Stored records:
────────────────────────────────────────

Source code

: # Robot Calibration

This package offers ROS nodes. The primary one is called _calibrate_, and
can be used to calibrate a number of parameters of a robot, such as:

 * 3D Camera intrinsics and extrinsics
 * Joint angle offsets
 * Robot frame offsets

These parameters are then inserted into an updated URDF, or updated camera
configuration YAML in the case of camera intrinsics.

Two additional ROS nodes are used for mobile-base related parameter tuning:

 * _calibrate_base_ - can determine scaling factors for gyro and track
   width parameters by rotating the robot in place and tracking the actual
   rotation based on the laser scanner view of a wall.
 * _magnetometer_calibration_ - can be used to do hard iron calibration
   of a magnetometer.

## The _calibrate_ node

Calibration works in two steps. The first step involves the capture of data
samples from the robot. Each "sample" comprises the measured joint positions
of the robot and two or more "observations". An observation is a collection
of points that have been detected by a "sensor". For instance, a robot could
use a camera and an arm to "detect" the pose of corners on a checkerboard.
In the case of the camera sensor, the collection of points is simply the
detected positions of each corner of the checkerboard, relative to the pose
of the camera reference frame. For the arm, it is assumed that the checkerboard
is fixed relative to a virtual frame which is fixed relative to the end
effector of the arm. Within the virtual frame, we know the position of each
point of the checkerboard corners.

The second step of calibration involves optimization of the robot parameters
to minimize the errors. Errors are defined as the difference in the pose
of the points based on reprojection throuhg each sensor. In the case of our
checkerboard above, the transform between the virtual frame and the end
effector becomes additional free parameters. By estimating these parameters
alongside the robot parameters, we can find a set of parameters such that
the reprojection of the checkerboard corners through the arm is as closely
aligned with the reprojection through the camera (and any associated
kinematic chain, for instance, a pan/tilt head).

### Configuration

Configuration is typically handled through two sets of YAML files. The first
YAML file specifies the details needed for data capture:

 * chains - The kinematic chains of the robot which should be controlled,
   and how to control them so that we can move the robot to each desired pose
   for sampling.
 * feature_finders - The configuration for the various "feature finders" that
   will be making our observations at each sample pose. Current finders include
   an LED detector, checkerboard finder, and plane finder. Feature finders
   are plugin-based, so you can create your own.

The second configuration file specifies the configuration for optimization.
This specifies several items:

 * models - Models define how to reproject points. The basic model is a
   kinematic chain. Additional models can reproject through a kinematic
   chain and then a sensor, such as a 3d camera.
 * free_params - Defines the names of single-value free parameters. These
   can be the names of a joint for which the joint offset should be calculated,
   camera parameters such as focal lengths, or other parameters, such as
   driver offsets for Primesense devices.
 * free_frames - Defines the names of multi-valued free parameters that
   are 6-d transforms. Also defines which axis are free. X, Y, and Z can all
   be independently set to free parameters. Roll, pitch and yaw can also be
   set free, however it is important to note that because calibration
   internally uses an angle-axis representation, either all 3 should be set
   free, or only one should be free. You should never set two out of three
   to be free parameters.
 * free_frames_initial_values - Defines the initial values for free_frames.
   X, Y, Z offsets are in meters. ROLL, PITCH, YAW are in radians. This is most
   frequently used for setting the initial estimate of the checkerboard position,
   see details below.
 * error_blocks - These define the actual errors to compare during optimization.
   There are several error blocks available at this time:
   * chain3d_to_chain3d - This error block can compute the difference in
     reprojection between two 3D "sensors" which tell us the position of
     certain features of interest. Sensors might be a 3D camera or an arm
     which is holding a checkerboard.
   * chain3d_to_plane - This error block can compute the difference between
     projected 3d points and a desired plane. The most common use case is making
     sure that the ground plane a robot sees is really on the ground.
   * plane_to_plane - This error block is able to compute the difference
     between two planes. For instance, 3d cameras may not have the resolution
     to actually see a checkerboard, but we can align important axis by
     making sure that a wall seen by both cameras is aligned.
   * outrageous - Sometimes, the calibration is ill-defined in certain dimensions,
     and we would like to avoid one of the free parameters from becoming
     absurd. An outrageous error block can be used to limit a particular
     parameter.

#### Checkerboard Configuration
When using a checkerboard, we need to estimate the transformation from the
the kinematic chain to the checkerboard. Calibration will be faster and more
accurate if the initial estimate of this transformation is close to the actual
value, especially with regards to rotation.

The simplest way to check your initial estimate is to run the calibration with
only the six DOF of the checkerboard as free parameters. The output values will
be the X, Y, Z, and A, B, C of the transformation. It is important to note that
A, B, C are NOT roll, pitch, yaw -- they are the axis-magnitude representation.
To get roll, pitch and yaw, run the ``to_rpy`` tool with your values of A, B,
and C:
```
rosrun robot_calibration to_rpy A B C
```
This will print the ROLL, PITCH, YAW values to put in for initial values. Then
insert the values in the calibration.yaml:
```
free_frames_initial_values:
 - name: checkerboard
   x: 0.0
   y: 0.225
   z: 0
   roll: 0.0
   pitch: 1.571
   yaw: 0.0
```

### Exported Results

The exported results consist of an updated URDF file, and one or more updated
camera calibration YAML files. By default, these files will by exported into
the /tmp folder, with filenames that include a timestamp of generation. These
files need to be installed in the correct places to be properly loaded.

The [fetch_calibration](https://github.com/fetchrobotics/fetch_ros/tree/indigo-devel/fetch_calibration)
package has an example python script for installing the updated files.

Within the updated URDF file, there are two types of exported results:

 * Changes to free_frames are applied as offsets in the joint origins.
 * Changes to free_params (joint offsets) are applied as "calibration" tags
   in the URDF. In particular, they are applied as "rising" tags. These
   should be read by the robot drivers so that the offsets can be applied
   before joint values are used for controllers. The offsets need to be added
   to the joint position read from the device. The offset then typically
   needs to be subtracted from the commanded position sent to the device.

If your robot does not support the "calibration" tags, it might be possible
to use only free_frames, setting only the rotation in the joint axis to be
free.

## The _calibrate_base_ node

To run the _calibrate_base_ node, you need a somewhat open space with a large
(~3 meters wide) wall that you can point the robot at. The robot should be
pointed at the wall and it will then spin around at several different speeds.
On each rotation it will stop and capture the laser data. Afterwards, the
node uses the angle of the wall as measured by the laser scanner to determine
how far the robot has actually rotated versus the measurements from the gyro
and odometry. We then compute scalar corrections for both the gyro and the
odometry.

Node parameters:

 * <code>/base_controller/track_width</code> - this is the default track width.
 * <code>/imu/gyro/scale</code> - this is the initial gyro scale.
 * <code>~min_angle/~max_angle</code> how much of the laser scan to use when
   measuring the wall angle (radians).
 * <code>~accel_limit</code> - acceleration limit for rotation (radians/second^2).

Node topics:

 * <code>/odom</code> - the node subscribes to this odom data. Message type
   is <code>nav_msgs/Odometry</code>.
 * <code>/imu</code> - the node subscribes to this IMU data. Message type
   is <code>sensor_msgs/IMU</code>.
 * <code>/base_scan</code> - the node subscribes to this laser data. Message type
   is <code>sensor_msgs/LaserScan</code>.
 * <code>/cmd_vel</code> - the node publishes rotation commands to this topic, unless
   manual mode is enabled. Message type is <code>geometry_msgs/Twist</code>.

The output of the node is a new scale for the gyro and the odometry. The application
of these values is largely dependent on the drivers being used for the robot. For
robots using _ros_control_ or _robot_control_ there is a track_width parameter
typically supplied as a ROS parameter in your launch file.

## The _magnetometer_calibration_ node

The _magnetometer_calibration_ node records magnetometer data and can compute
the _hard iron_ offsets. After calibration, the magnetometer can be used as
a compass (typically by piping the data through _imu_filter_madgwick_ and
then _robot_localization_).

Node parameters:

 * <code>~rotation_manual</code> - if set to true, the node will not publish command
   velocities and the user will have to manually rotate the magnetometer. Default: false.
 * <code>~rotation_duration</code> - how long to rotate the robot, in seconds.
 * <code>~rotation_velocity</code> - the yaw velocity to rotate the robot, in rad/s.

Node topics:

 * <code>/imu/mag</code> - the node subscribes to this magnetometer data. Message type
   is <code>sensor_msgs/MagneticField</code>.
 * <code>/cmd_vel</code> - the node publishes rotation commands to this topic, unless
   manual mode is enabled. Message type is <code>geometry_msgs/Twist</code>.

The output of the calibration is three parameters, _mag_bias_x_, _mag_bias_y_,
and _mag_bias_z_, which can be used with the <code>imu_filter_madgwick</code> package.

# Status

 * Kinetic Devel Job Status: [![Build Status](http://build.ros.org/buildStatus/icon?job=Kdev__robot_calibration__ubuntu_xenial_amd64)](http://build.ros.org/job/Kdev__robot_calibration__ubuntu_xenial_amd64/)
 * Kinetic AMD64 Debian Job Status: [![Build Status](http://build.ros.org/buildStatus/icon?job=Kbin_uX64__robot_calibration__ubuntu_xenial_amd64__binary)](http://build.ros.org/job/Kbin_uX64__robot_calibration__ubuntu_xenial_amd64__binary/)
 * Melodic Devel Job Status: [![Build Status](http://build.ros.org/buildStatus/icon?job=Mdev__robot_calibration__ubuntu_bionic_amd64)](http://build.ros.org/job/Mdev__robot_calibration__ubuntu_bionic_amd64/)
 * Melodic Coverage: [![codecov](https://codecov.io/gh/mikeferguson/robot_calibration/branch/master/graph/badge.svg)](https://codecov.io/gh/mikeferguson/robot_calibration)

────────────────────────────────────────

Aim of the task: What is needed is every line from the start of the entries through the line containing "effector becomes additional", returned word for word and nothing else.

Exercise result:
Source code

: # Robot Calibration

This package offers ROS nodes. The primary one is called _calibrate_, and
can be used to calibrate a number of parameters of a robot, such as:

 * 3D Camera intrinsics and extrinsics
 * Joint angle offsets
 * Robot frame offsets

These parameters are then inserted into an updated URDF, or updated camera
configuration YAML in the case of camera intrinsics.

Two additional ROS nodes are used for mobile-base related parameter tuning:

 * _calibrate_base_ - can determine scaling factors for gyro and track
   width parameters by rotating the robot in place and tracking the actual
   rotation based on the laser scanner view of a wall.
 * _magnetometer_calibration_ - can be used to do hard iron calibration
   of a magnetometer.

## The _calibrate_ node

Calibration works in two steps. The first step involves the capture of data
samples from the robot. Each "sample" comprises the measured joint positions
of the robot and two or more "observations". An observation is a collection
of points that have been detected by a "sensor". For instance, a robot could
use a camera and an arm to "detect" the pose of corners on a checkerboard.
In the case of the camera sensor, the collection of points is simply the
detected positions of each corner of the checkerboard, relative to the pose
of the camera reference frame. For the arm, it is assumed that the checkerboard
is fixed relative to a virtual frame which is fixed relative to the end
effector of the arm. Within the virtual frame, we know the position of each
point of the checkerboard corners.

The second step of calibration involves optimization of the robot parameters
to minimize the errors. Errors are defined as the difference in the pose
of the points based on reprojection throuhg each sensor. In the case of our
checkerboard above, the transform between the virtual frame and the end
effector becomes additional free parameters. By estimating these parameters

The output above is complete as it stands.